Kooperatywa spożywcza to inicjatywa konsumentów, którzy chcą budować sprawiedliwą, demokratyczną i ekologiczną gospodarkę. Tu klient wyznacza standardy: chce mieć zdrowe jedzenie za rozsądne pieniądze, bezpośredni kontakt z producentem żywności i kontrolę nad jakością.
Podobne artykuły
Rzemieślnik tylko z nazwy?Słodkości ze szczawiem, winem i gwiazdkąJakość pamięta się o wiele dłużej niż cenęKooperatywa – co to za twór?
Na to pytanie staram się odpowiadać sobie i innym od kilku lat. Wiedzę na temat społecznych grup zakupowych zdobywam przede wszystkim praktycznie, czynnie uczestnicząc w życiu dwóch kooperatyw spożywczych w Warszawie. No bo po co nam kooperatywa, skoro mamy lokalne targi żywności, bazary i bazarki, sklepy ze zdrową żywnością i weekendowe targi śniadaniowe? Wszędzie tam żywność jest o wiele lepsza jakościowo niż ta z popularnych sieci handlowych i supermarketów.
- Dla mnie i dla mojej rodziny jest to inwestycja w zdrowie nasze i naszych dzieci – mówi mi Agnieszka Królica, jedna z liderek Kooperatywy Konstancin. – Postanowiliśmy z mężem, że będziemy zaopatrywać się w żywność, którą znamy i która pochodzi z gospodarstw poznanych przy okazji poszukiwań dobrego jakościowo jedzenia z okolic Warszawy.

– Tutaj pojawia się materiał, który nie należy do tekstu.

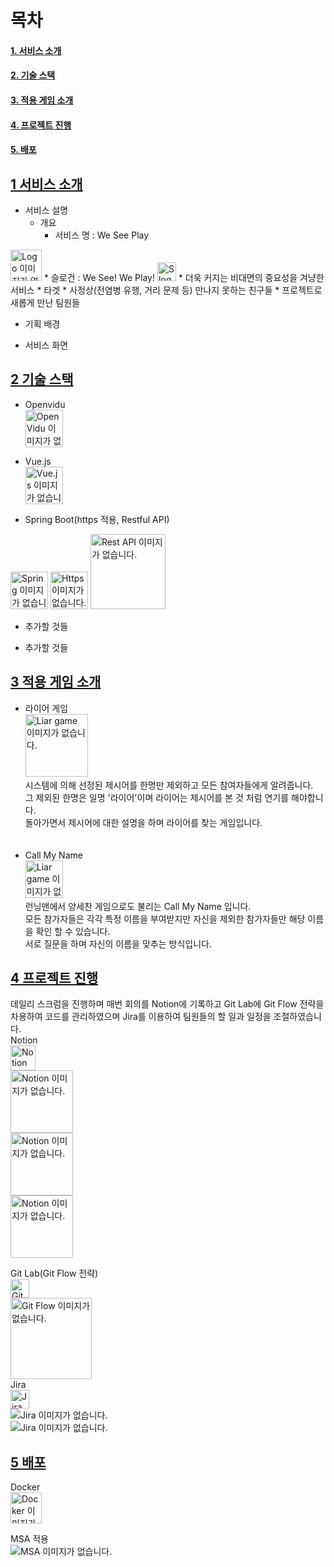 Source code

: # 목차
#### [1. 서비스 소개](#1서비스-소개)  
#### [2. 기술 스택](#2기술-스택)  
#### [3. 적용 게임 소개](#3적용-게임-소개)  
#### [4. 프로젝트 진행](#4프로젝트-진행)  
#### [5. 배포](#5배포)  
## [1&nbsp;서비스 소개](#목차)  
* 서비스 설명  
    + 개요  
        * 서비스 명 : We See Play
<img src="/uploads/39f08ed00d7f8c704f2810d40b17a2f5/Logo.PNG" width="50" height="50" alt="Logo 이미지가 없습니다."/>  
        * 슬로건 : We See! We Play!
<img src="/uploads/e0b473308a3602dbbc2b445f7c714959/Slogan.PNG" height="30" alt="Slogan 이미지가 없습니다."/>  
        * 더욱 커지는 비대면의 중요성을 겨냥한 서비스  
    * 타겟  
        * 사정상(전염병 유행, 거리 문제 등) 만나지 못하는 친구들  
        * 프로젝트로 새롭게 만난 팀원들  
              
* 기획 배경  

* 서비스 화면  

## [2&nbsp;기술 스택](#목차)  
* Openvidu  <br>
<img src="/uploads/85ed6aeebb1d9d7b6e2b0043a3dc8647/OpenVidu.PNG" height="60" alt="OpenVidu 이미지가 없습니다."/>  <br>

* Vue.js  
<img src="/uploads/34baf3e5a8a81bc24d3ac8bd006c70c9/Vuejs_logo.PNG" height="60" alt="Vue.js 이미지가 없습니다."/>  <br>

* Spring Boot(https 적용, Restful API)  <br>
<img src="/uploads/9eb7fbe3c75351b128af470b1a790bf6/Spring_logo.PNG" height="60" alt="Spring 이미지가 없습니다."/>  
<img src="/uploads/61e0df00be91dd436689679a5c98956c/Https.PNG" height="60" alt="Https 이미지가 없습니다."/>  
<img src="/uploads/e83e84f8a7f5c065a88fafedf0436a9e/Rest_API.PNG" height="120" alt="Rest API 이미지가 없습니다."/>  <br>

* 추가할 것들  

* 추가할 것들  

## [3&nbsp;적용 게임 소개](#목차)  
* 라이어 게임  <br>
<img src="/uploads/de6160ea596a35252620c3d8e9cd4a45/Liar_game_logo.PNG" height="100" alt="Liar game 이미지가 없습니다."/>  <br>
시스템에 의해 선정된 제시어를 한명만 제외하고 모든 참여자들에게 알려줍니다.  
그 제외된 한명은 일명 '라이어'이며 라이어는 제시어를 본 것 처럼 연기를 해야합니다.  
돌아가면서 제시어에 대한 설명을 하며 라이어를 찾는 게임입니다.  
<br><br>
* Call My Name  <br>
<img src="/uploads/c00783fa0907c7fbaafe169b4b392bfb/call_my_name_logo.PNG" height="60" alt="Liar game 이미지가 없습니다."/>  <br>
런닝맨에서 양세찬 게임으로도 불리는 Call My Name 입니다.  
모든 참가자들은 각각 특정 이름을 부여받지만 자신을 제외한 참가자들만 해당 이름을 확인 할 수 있습니다.  
서로 질문을 하며 자신의 이름을 맞추는 방식입니다.  

## [4&nbsp;프로젝트 진행](#목차)  
데일리 스크럼을 진행하며 매번 회의를 Notion에 기록하고 Git Lab에 Git Flow 전략을 차용하여 코드를 관리하였으며 Jira를 이용하여 팀원들의 할 일과 일정을 조절하였습니다.  
Notion  <br>
<img src="/uploads/978904a14f0962596429e27adc73460e/Notion.PNG" height="40" alt="Notion 이미지가 없습니다."/>  
<img src="/uploads/ba611d2e411bfcce780204f31a336532/Notion_1.PNG" height="100" alt="Notion 이미지가 없습니다."/>  
<img src="/uploads/c3683a76b8de0457f8edd93eb79ea948/Notion_2.PNG" height="100" alt="Notion 이미지가 없습니다."/>  
<img src="/uploads/206be6cd806f481f7386d1b11649c7b2/Notion_3.PNG" height="100" alt="Notion 이미지가 없습니다."/>  <br>

Git Lab(Git Flow 전략)  <br>
<img src="/uploads/f2f00b6c322385c67c8e97dd2a9dd376/Git_Lab.PNG" height="30" alt="Git Lab 이미지가 없습니다."/>  
<img src="/uploads/89ea8ea842fd916edbbccc84a33632db/Git_Flow.gif" height="130" alt="Git Flow 이미지가 없습니다."/>  
Jira  <br>
<img src="/uploads/a8d210b715b335a9e9393a109672503a/Jira.PNG" height="30" alt="Jira 이미지가 없습니다."/>  
<img src="/uploads/4176d072caf9b1ff28296d9f24a2382f/Jira_Backlog.PNG" alt="Jira 이미지가 없습니다."/>  
<img src="/uploads/6c22e9c94b32e95fda3c12d3b495ed99/Jira_Burndown_chart.PNG" alt="Jira 이미지가 없습니다."/>  

## [5&nbsp;배포](#목차)  

Docker  <br>
<img src="/uploads/a87ec4bb4461359d46b124e4e048f039/docker.PNG" height="50" alt="Docker 이미지가 없습니다."/>  

MSA 적용  <br>
<img src="/uploads/e6525277761b845bb1a843dfdc76650a/MSA.PNG" alt="MSA 이미지가 없습니다."/>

Nie możemy już sobie wyobrazić jeżdżenia po zakupy na pobliski targ czy do supermarketu. Tam jedzenie jest anonimowe i może pochodzić od wielu producentów, którzy w niewiadomy nam sposób dbają o swoje uprawy i ich przechowywanie, a także transport. W naszej kooperatywie znamy każdego dostawcę. Wiemy, co i jak uprawia i jak podchodzi do swojej pracy w gospodarstwie. Często odwiedzamy naszych producentów żywności i na własne oczy możemy zobaczyć, jak rośnie kapusta czy rzodkiewka, które niedługo przyniesiemy do swojej kuchni – dodaje Agnieszka Królica.
Kooperatywa to taki twór, który powstaje na życzenie swoich członków i rządzi się ich prawami. Jest działalnością non profit i opiera się na wzajemnym zaufaniu wszystkich – członków i dostawców. Przeważnie są to zrzeszenia lokalnych społeczności, które mają charakter zamknięty. Ale do kooperatywy może zapisać się każdy, kto zgłosi się do jej administratora i poprosi o dołączenie do grupy.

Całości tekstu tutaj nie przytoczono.